Mam was not amused. She was wearing an old brown wool dress with patched elbows and stains under the armpits. "If I had two hundred and fifty guineas I'd look better than Lady Diana Muck," she said, not without bitterness.

"It's true," Gramper said. "Cara was always the pretty one—just like her mother." Mam's name was Cara. Gramper turned to Billy. "Your grandmother was Italian. Her name was Maria Ferrone." Billy knew this, but Gramper liked to retell familiar stories. "That's where your mother gets her glossy black hair and lovely dark eyes—and your sister. Your gran was the most beautiful girl in Cardiff—and I got her!" Suddenly he looked sad. "Those were the days," he said quietly.

Da frowned with disapproval—such talk suggested the lusts of the flesh—but Mam was cheered by her father's compliments, and she smiled as she put his breakfast in front of him. "Oh, aye," she said. "Me and my sisters were considered beauties. We'd show those dukes what a pretty girl is, if we had the money for silk and lace."

Billy was surprised. He had never thought of his mother as beautiful or otherwise, though when she dressed for the chapel social on Saturday evening she did look striking, especially in a hat. He supposed she might once have been a pretty girl, but it was hard to imagine.

"Mind you," said Gramper, "your gran's family were clever, too. My brother-in-law was a miner, but he got out of the industry and opened a café in Tenby. Now there's a life for you—sea breezes, and nothing to do all day but make coffee and count your money."

Da read another item. "'As part of the preparations for the coronation, Buckingham Palace has produced a book of instructions two hundred and twelve pages long.'" He looked over the paper. "Mention that down the pit today, Billy. The men will be relieved to know that nothing has been left to chance."

Billy was not very interested in royalty. What he liked was the adventure stories the Mail often printed about tough rugby-playing public-school men catching sneaky German spies. According to the paper, such spies infested every town in Britain, although there did not seem to be any in Aberowen, disappointingly.

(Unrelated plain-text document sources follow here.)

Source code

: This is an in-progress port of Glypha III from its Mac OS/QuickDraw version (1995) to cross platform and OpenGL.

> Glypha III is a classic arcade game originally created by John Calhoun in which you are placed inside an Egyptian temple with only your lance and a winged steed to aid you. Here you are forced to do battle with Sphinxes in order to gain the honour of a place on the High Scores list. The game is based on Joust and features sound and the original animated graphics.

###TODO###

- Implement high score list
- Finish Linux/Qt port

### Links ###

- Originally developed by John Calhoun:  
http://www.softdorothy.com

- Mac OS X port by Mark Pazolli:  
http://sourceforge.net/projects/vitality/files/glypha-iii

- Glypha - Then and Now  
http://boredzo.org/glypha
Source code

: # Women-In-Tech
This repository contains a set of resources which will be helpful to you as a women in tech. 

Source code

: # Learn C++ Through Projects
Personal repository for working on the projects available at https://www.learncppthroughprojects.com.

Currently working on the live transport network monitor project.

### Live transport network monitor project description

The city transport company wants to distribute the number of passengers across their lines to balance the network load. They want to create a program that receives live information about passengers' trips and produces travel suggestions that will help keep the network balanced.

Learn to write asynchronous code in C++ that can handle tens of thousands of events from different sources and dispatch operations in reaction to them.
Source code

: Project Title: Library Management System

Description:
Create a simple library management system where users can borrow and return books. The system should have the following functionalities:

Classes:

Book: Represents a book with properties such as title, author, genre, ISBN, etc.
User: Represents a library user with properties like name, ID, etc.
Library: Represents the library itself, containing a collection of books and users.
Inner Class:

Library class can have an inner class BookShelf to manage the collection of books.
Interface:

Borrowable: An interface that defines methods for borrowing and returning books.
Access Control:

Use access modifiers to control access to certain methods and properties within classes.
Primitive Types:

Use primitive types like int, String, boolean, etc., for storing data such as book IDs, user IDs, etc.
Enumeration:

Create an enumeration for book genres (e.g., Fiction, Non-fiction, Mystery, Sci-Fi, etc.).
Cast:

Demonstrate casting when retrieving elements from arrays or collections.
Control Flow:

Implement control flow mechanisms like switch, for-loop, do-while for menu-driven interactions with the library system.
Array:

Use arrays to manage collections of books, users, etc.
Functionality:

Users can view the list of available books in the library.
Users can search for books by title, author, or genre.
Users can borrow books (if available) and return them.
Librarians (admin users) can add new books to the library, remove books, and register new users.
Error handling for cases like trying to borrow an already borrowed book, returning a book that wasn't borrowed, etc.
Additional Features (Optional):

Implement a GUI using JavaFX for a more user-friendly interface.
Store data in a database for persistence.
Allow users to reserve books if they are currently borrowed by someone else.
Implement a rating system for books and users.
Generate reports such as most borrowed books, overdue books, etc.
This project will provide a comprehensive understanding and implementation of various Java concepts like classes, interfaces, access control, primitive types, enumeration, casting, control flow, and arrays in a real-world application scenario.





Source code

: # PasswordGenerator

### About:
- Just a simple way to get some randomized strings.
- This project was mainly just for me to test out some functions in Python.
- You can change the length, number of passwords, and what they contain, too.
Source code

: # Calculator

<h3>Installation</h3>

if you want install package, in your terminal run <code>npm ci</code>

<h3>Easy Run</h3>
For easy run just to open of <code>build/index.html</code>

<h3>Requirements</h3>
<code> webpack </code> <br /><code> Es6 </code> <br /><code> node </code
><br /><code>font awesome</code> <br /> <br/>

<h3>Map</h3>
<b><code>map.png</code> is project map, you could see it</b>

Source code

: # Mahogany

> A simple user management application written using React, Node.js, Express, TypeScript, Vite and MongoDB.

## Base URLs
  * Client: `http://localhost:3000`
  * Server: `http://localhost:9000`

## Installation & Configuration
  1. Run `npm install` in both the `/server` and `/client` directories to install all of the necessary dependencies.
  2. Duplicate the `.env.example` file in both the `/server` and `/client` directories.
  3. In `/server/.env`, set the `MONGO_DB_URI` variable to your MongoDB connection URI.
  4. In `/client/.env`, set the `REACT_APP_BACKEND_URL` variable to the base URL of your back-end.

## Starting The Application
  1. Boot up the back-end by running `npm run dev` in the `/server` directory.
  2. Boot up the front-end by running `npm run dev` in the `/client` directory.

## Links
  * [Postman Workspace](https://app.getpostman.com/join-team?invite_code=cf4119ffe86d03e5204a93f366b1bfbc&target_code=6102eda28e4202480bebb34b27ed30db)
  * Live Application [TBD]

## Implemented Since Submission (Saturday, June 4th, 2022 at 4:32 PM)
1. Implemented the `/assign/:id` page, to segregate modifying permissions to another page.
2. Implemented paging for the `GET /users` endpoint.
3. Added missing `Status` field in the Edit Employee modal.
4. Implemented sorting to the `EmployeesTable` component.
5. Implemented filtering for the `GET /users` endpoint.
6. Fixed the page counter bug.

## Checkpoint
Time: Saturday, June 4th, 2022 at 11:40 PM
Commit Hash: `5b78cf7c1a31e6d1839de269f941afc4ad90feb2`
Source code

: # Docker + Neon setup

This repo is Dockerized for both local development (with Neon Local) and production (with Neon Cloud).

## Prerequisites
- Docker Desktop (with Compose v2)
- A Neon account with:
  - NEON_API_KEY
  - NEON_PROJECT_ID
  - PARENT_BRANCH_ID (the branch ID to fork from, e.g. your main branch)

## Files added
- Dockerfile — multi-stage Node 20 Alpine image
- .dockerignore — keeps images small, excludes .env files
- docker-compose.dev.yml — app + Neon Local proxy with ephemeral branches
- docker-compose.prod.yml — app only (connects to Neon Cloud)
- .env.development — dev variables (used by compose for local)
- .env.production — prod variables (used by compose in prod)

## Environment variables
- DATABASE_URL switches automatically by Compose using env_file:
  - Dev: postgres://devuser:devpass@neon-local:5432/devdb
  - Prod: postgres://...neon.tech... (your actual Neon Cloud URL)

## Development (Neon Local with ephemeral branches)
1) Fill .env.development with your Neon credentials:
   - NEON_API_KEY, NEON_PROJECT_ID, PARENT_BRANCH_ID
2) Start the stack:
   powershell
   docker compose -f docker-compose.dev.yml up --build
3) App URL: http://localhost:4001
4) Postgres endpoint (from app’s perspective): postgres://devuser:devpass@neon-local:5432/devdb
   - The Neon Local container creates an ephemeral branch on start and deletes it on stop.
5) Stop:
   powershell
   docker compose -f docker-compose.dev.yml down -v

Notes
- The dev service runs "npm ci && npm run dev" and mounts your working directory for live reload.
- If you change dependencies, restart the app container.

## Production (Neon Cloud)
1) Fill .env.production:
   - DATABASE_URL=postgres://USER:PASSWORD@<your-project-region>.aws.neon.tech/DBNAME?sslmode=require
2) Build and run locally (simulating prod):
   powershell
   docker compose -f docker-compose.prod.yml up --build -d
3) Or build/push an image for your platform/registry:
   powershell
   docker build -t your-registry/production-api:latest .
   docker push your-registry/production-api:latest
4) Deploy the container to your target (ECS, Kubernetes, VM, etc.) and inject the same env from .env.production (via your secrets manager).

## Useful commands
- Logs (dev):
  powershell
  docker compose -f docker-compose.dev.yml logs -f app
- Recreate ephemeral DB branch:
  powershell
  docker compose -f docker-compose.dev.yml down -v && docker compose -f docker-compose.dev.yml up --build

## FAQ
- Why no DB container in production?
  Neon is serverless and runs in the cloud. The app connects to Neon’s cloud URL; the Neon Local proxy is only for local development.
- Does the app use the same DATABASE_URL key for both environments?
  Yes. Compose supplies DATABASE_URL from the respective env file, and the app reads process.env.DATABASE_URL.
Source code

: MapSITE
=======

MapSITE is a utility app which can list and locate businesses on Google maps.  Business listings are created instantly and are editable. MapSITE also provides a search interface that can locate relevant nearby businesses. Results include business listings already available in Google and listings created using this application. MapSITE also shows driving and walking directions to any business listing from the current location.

Billy stood up. "Going down the street," he announced. He left the house by the front door. "Going down the street" was a family euphemism: it meant going to the toilets, which stood halfway down Wellington Row. A low brick hut with a corrugated iron roof was built over a deep hole in the earth. The hut was divided into two compartments, one for men and one for women. Each compartment had a double seat, so that people went to the toilet two by two. No one knew why the builders had chosen this arrangement, but everyone made the best of it. Men looked straight ahead and said nothing, but—as Billy could often hear—women chatted companionably. The smell was suffocating, even when you experienced it every day of your life. Billy always tried to breathe as little as possible while he was inside, and came out gasping for air. The hole was shoveled out periodically by a man called Dai Muck.

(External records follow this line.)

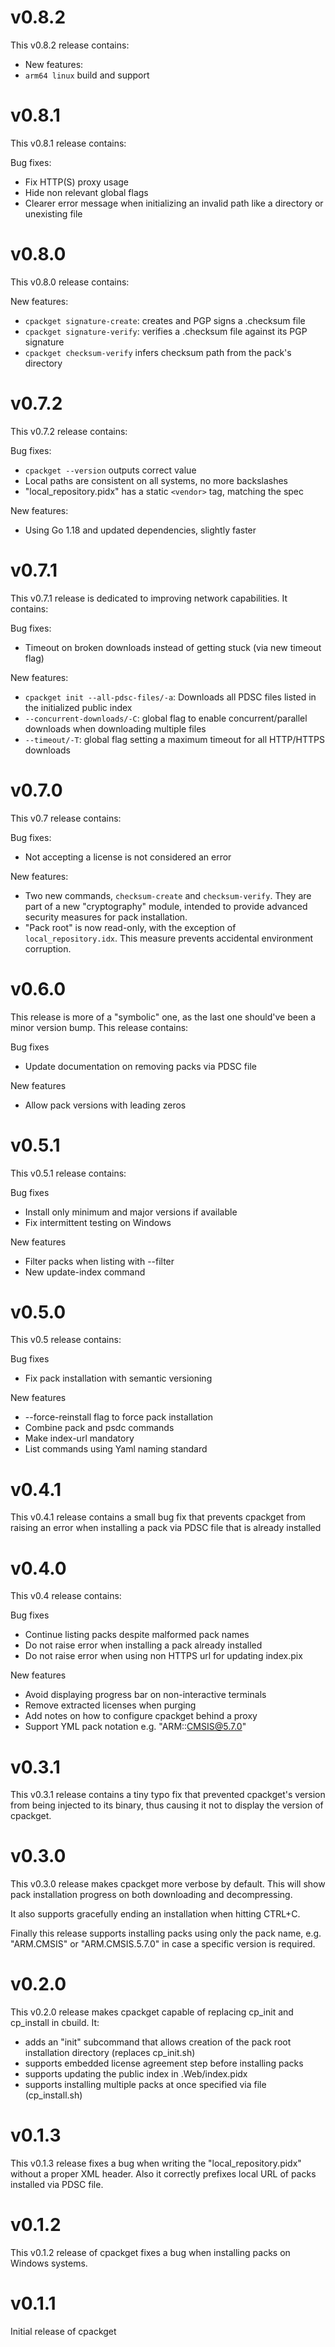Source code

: # v0.8.2

This v0.8.2 release contains:

- New features:
- `arm64 linux` build and support

# v0.8.1

This v0.8.1 release contains:

Bug fixes:
- Fix HTTP(S) proxy usage
- Hide non relevant global flags
- Clearer error message when initializing an invalid path like a directory or unexisting file

# v0.8.0

This v0.8.0 release contains:

New features:
- `cpackget signature-create`: creates and PGP signs a .checksum file
- `cpackget signature-verify`: verifies a .checksum file against its PGP signature
- `cpackget checksum-verify` infers checksum path from the pack's directory

# v0.7.2

This v0.7.2 release contains:

Bug fixes:
- `cpackget --version` outputs correct value
- Local paths are consistent on all systems, no more backslashes
- "local_repository.pidx" has a static `<vendor>` tag, matching the spec

New features:
- Using Go 1.18 and updated dependencies, slightly faster

# v0.7.1

This v0.7.1 release is dedicated to improving network capabilities. It contains:

Bug fixes:
- Timeout on broken downloads instead of getting stuck (via new timeout flag)

New features:
- `cpackget init --all-pdsc-files/-a`: Downloads all PDSC files listed in the initialized public index
- `--concurrent-downloads/-C`: global flag to enable concurrent/parallel downloads when downloading multiple files
- `--timeout/-T`: global flag setting a maximum timeout for all HTTP/HTTPS downloads

# v0.7.0

This v0.7 release contains:

Bug fixes:
- Not accepting a license is not considered an error

New features:
- Two new commands, `checksum-create` and `checksum-verify`. They are part of a new "cryptography" module, intended to provide advanced security measures for pack installation.
- "Pack root" is now read-only, with the exception of `local_repository.idx`. This measure prevents accidental environment corruption.

# v0.6.0

This release is more of a "symbolic" one, as the last one should've been a minor version bump. This release contains:

Bug fixes
- Update documentation on removing packs via PDSC file

New features
- Allow pack versions with leading zeros

# v0.5.1

This v0.5.1 release contains:

Bug fixes
- Install only minimum and major versions if available
- Fix intermittent testing on Windows

New features
- Filter packs when listing with --filter
- New update-index command

# v0.5.0

This v0.5 release contains:

Bug fixes
- Fix pack installation with semantic versioning

New features
- --force-reinstall flag to force pack installation
- Combine pack and psdc commands
- Make index-url mandatory 
- List commands using Yaml naming standard

# v0.4.1

This v0.4.1 release contains a small bug fix that
prevents cpackget from raising an error when installing
a pack via PDSC file that is already installed

# v0.4.0

This v0.4 release contains:

Bug fixes
- Continue listing packs despite malformed pack names
- Do not raise error when installing a pack already installed
- Do not raise error when using non HTTPS url for updating index.pix

New features
- Avoid displaying progress bar on non-interactive terminals
- Remove extracted licenses when purging
- Add notes on how to configure cpackget behind a proxy
- Support YML pack notation e.g. "ARM::CMSIS@5.7.0"

# v0.3.1

This v0.3.1 release contains a tiny typo fix that prevented
cpackget's version from being injected to its binary, thus
causing it not to display the version of cpackget.

# v0.3.0

This v0.3.0 release makes cpackget more verbose by default. This will
show pack installation progress on both downloading and decompressing.

It also supports gracefully ending an installation when hitting CTRL+C. 

Finally this release supports installing packs using only the pack name,
e.g. "ARM.CMSIS" or "ARM.CMSIS.5.7.0" in case a specific version is required.

# v0.2.0

This v0.2.0 release makes cpackget capable of replacing cp_init and cp_install
in cbuild. It:
- adds an "init" subcommand that allows creation of the pack root installation directory (replaces cp_init.sh)
- supports embedded license agreement step before installing packs
- supports updating the public index in .Web/index.pidx
- supports installing multiple packs at once specified via file (cp_install.sh)

# v0.1.3

This v0.1.3 release fixes a bug when writing the "local_repository.pidx"
without a proper XML header. Also it correctly prefixes local URL of
packs installed via PDSC file.

# v0.1.2

This v0.1.2 release of cpackget fixes a bug when installing
packs on Windows systems.

# v0.1.1

Initial release of cpackget
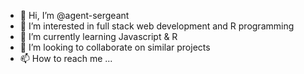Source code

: - 👋 Hi, I’m @agent-sergeant
- 👀 I’m interested in full stack web development and R programming 
- 🌱 I’m currently learning Javascript & R
- 💞️ I’m looking to collaborate on similar projects
- 📫 How to reach me ...

<!---
agent-sergeant/agent-sergeant is a ✨ special ✨ repository because its `README.md` (this file) appears on your GitHub profile.
You can click the Preview link to take a look at your changes.
--->
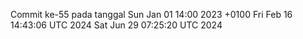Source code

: Commit ke-55 pada tanggal Sun Jan 01 14:00 2023 +0100
Fri Feb 16 14:43:06 UTC 2024
Sat Jun 29 07:25:20 UTC 2024

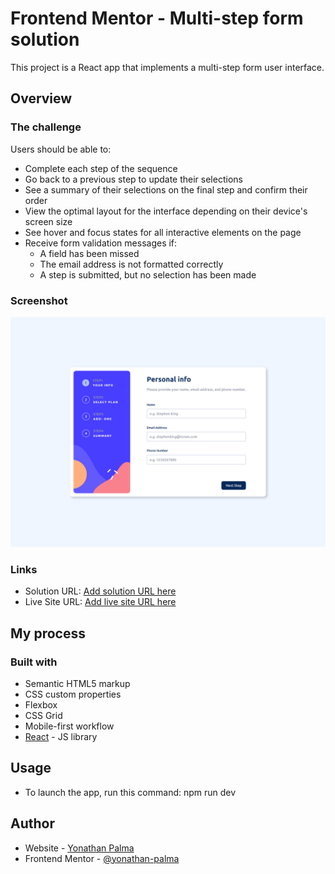 # Frontend Mentor - Multi-step form solution

This project is a React app that implements a multi-step form user interface.

## Overview

### The challenge

Users should be able to:

- Complete each step of the sequence
- Go back to a previous step to update their selections
- See a summary of their selections on the final step and confirm their order
- View the optimal layout for the interface depending on their device's screen size
- See hover and focus states for all interactive elements on the page
- Receive form validation messages if:
  - A field has been missed
  - The email address is not formatted correctly
  - A step is submitted, but no selection has been made

### Screenshot

![](./src/assets/images/screenshot.png)

### Links

- Solution URL: [Add solution URL here](https://github.com/yonathan-palma/multi-step-form-main)
- Live Site URL: [Add live site URL here](https://yonathan-palma.github.io/multi-step-form-main/)

## My process

### Built with

- Semantic HTML5 markup
- CSS custom properties
- Flexbox
- CSS Grid
- Mobile-first workflow
- [React](https://reactjs.org/) - JS library

## Usage

- To launch the app, run this command: npm run dev

## Author

- Website - [Yonathan Palma](https://github.com/yonathan-palma)
- Frontend Mentor - [@yonathan-palma](https://www.frontendmentor.io/profile/yonathan-palma)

When Billy returned to the house he was delighted to see his sister Ethel sitting at the table. "Happy birthday, Billy!" she cried. "I had to come and give you a kiss before you go down the pit."

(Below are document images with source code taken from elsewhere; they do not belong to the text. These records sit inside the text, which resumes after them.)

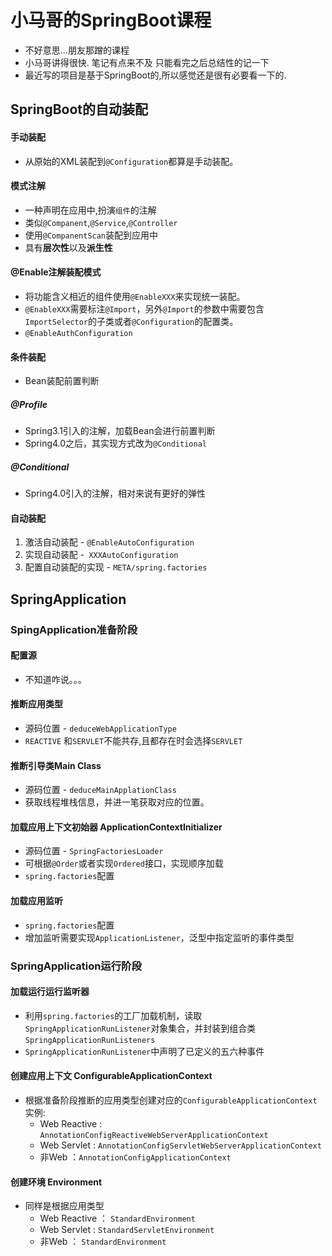 # 小马哥的SpringBoot课程

- 不好意思...朋友那蹭的课程
- 小马哥讲得很快. 笔记有点来不及 只能看完之后总结性的记一下
- 最近写的项目是基于SpringBoot的,所以感觉还是很有必要看一下的.

## SpringBoot的自动装配

#### 手动装配
- 从原始的XML装配到`@Configuration`都算是手动装配。

#### 模式注解

- 一种声明在应用中,扮演`组件`的注解
- 类似`@Companent`,`@Service`,`@Controller`
- 使用`@CompanentScan`装配到应用中
- 具有**层次性**以及**派生性**

#### @Enable注解装配模式

- 将功能含义相近的组件使用`@EnableXXX`来实现统一装配。
- `@EnableXXX`需要标注`@Import`，另外`@Import`的参数中需要包含`ImportSelector`的子类或者`@Configuration`的配置类。
- `@EnableAuthConfiguration`

#### 条件装配

- Bean装配前置判断

##### @Profile
- Spring3.1引入的注解，加载Bean会进行前置判断
- Spring4.0之后，其实现方式改为`@Conditional`

##### @Conditional
- Spring4.0引入的注解，相对来说有更好的弹性

#### 自动装配

1. 激活自动装配 - `@EnableAutoConfiguration`
2. 实现自动装配 -` XXXAutoConfiguration`
3. 配置自动装配的实现 - `META/spring.factories`


## SpringApplication

### SpingApplication准备阶段

#### 配置源
- 不知道咋说。。。

#### 推断应用类型
- 源码位置 - `deduceWebApplicationType`
- `REACTIVE` 和`SERVLET`不能共存,且都存在时会选择`SERVLET`

#### 推断引导类Main Class
- 源码位置 - `deduceMainApplationClass`
- 获取线程堆栈信息，并进一笔获取对应的位置。

#### 加载应用上下文初始器 ApplicationContextInitializer
- 源码位置 - `SpringFactoriesLoader`
- 可根据`@Order`或者实现`Ordered`接口，实现顺序加载
- `spring.factories`配置

#### 加载应用监听
- `spring.factories`配置
- 增加监听需要实现`ApplicationListener`，泛型中指定监听的事件类型


### SpringApplication运行阶段
#### 加载运行运行监听器
- 利用`spring.factories`的工厂加载机制，读取 `SpringApplicationRunListener`对象集合，并封装到组合类`SpringApplicationRunListeners`
- `SpringApplicationRunListener`中声明了已定义的五六种事件

#### 创建应用上下文 ConfigurableApplicationContext
- 根据准备阶段推断的应用类型创建对应的`ConfigurableApplicationContext`实例:
	- Web Reactive : `AnnotationConfigReactiveWebServerApplicationContext`
	- Web Servlet : `AnnotationConfigServletWebServerApplicationContext`
	- 非Web ：`AnnotationConfigApplicationContext`

#### 创建环境 Environment
- 同样是根据应用类型
	- Web Reactive ： `StandardEnvironment`
	- Web Servlet : `StandardServletEnvironment`
	- 非Web ： `StandardEnvironment`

Ethel was eighteen, and Billy had no trouble seeing her as beautiful. Her mahogany-colored hair was irrepressibly curly, and her dark eyes twinkled with mischief. Perhaps Mam had looked like this once. Ethel wore the plain black dress and white cotton cap of a housemaid, an outfit that flattered her.

Billy worshipped Ethel. As well as pretty, she was funny and clever and brave, sometimes even standing up to Da. She told Billy things no one else would explain, such as the monthly episode women called the curse, and what was the crime of public indecency that had caused the Anglican vicar to leave town in such a hurry. She had been top of the class all the way through school, and her essay "My Town or Village" had taken first prize in a contest run by the South Wales Echo. She had won a copy of Cassell's Atlas of the World.

She kissed Billy's cheek. "I told Mrs. Jevons the housekeeper that we were running out of boot polish and I'd better get some more from the town." Ethel lived and worked at Tŷ Gwyn, the vast home of Earl Fitzherbert, a mile away up the mountain. She handed Billy something wrapped in a clean rag. "I stole a piece of cake for you."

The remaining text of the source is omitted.